Funded partly by Innovate UK and partly by The National Lottery, our innovation is to develop a new framework for measurement that focuses on the interaction between business and social results — one that is grounded in the reality of Stoke & North Staffs. It is important to realise that most measurement systems (for example ‘social value’ or ‘social return on investment’) are too complicated and too expensive for smaller organisations to purposefully use. And by not accounting for business or community value, they’re way too narrow.
We consider this framework as among the most important tools to drive shared value in practice. Even the companies that are most advanced in pursuing shared value today lack the data they need to optimise its results. Companies cannot know the extent to which they are creating shared value if they do not measure their progress on social objectives and, importantly, the degree to which social performance improves economic value for the business.
When companies do not understand or rigorously track the interdependency between social and business results, they miss important opportunities for innovation, growth, and social impact at scale.

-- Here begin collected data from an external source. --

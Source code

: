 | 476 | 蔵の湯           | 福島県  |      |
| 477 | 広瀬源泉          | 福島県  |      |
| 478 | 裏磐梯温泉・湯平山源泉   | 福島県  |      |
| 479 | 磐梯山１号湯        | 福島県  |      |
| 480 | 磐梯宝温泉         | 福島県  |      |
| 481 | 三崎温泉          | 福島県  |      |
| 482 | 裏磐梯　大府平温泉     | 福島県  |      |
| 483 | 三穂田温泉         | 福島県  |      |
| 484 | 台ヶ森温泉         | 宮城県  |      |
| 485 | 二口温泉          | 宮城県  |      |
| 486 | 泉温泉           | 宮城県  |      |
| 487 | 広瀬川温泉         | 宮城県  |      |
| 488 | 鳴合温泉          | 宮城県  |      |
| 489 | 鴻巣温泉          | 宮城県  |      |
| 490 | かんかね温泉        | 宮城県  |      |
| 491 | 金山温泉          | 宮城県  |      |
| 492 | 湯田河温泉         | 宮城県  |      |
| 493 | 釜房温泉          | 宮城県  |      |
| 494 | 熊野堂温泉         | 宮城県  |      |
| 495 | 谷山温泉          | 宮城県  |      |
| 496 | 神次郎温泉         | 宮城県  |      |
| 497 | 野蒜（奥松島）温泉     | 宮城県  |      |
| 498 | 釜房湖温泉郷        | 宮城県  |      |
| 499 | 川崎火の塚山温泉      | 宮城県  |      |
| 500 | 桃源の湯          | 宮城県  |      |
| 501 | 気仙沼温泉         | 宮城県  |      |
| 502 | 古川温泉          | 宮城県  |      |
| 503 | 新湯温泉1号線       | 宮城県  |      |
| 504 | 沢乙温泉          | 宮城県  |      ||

Companies today track and report myriad financial, social, and environmental metrics, drawing in part on efforts by the third sector to develop more sophisticated methods for evaluating social impact. There is also a huge new investment trend around integrated reporting (“ESG”) that aims to add sustainability measures to financial statements. Still missing, however, is a framework to link social progress directly to business success, and vice versa.

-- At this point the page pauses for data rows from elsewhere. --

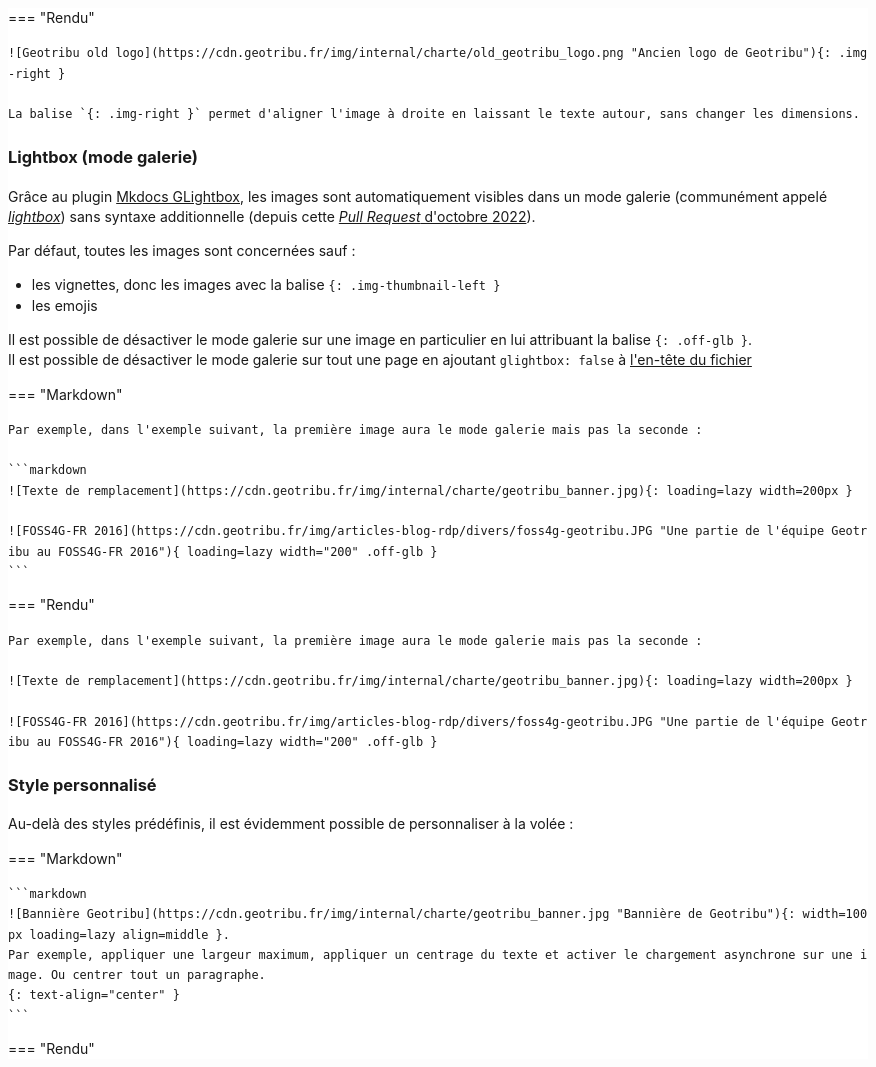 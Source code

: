 === "Rendu"

    ![Geotribu old logo](https://cdn.geotribu.fr/img/internal/charte/old_geotribu_logo.png "Ancien logo de Geotribu"){: .img-right }

    La balise `{: .img-right }` permet d'aligner l'image à droite en laissant le texte autour, sans changer les dimensions.

### Lightbox (mode galerie)

Grâce au plugin [Mkdocs GLightbox](https://blueswen.github.io/mkdocs-glightbox/), les images sont automatiquement visibles dans un mode galerie (communément appelé _[lightbox]_) sans syntaxe additionnelle (depuis cette [_Pull Request_ d'octobre 2022](https://github.com/geotribu/website/pull/720)).

Par défaut, toutes les images sont concernées sauf :

- les vignettes, donc les images avec la balise `{: .img-thumbnail-left }`
- les emojis

Il est possible de désactiver le mode galerie sur une image en particulier en lui attribuant la balise `{: .off-glb }`.  
Il est possible de désactiver le mode galerie sur tout une page en ajoutant `glightbox: false` à [l'en-tête du fichier](metadata_yaml_frontmatter.md)

=== "Markdown"

    Par exemple, dans l'exemple suivant, la première image aura le mode galerie mais pas la seconde :

    ```markdown
    ![Texte de remplacement](https://cdn.geotribu.fr/img/internal/charte/geotribu_banner.jpg){: loading=lazy width=200px }

    ![FOSS4G-FR 2016](https://cdn.geotribu.fr/img/articles-blog-rdp/divers/foss4g-geotribu.JPG "Une partie de l'équipe Geotribu au FOSS4G-FR 2016"){ loading=lazy width="200" .off-glb }
    ```

=== "Rendu"

    Par exemple, dans l'exemple suivant, la première image aura le mode galerie mais pas la seconde :

    ![Texte de remplacement](https://cdn.geotribu.fr/img/internal/charte/geotribu_banner.jpg){: loading=lazy width=200px }

    ![FOSS4G-FR 2016](https://cdn.geotribu.fr/img/articles-blog-rdp/divers/foss4g-geotribu.JPG "Une partie de l'équipe Geotribu au FOSS4G-FR 2016"){ loading=lazy width="200" .off-glb }

### Style personnalisé

Au-delà des styles prédéfinis, il est évidemment possible de personnaliser à la volée :

=== "Markdown"

    ```markdown
    ![Bannière Geotribu](https://cdn.geotribu.fr/img/internal/charte/geotribu_banner.jpg "Bannière de Geotribu"){: width=100px loading=lazy align=middle }.
    Par exemple, appliquer une largeur maximum, appliquer un centrage du texte et activer le chargement asynchrone sur une image. Ou centrer tout un paragraphe.
    {: text-align="center" }
    ```

=== "Rendu"


[lightbox]: https://en.wikipedia.org/wiki/Lightbox_(JavaScript)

Which is where we in community can make ourselves useful.
Efforts to understand the link between business performance and social value creation are just beginning. Measurement approaches that link social and business results are vital to unlocking shared value for companies and scalable solutions to social problems.
Hence why we have always made clear that our aim is a placed-based regeneration model that can be franchised elsewhere, once the shared value is proven.
We have already identified the three social issues to focus on — poverty, underemployment and mental ill-health — and now we have begun the process of mapping out the relevant community-based activities that are involved in tackling them. This being the subject of a funding bid to the National Lottery, and a further bid (around personalisation) to Innovate UK.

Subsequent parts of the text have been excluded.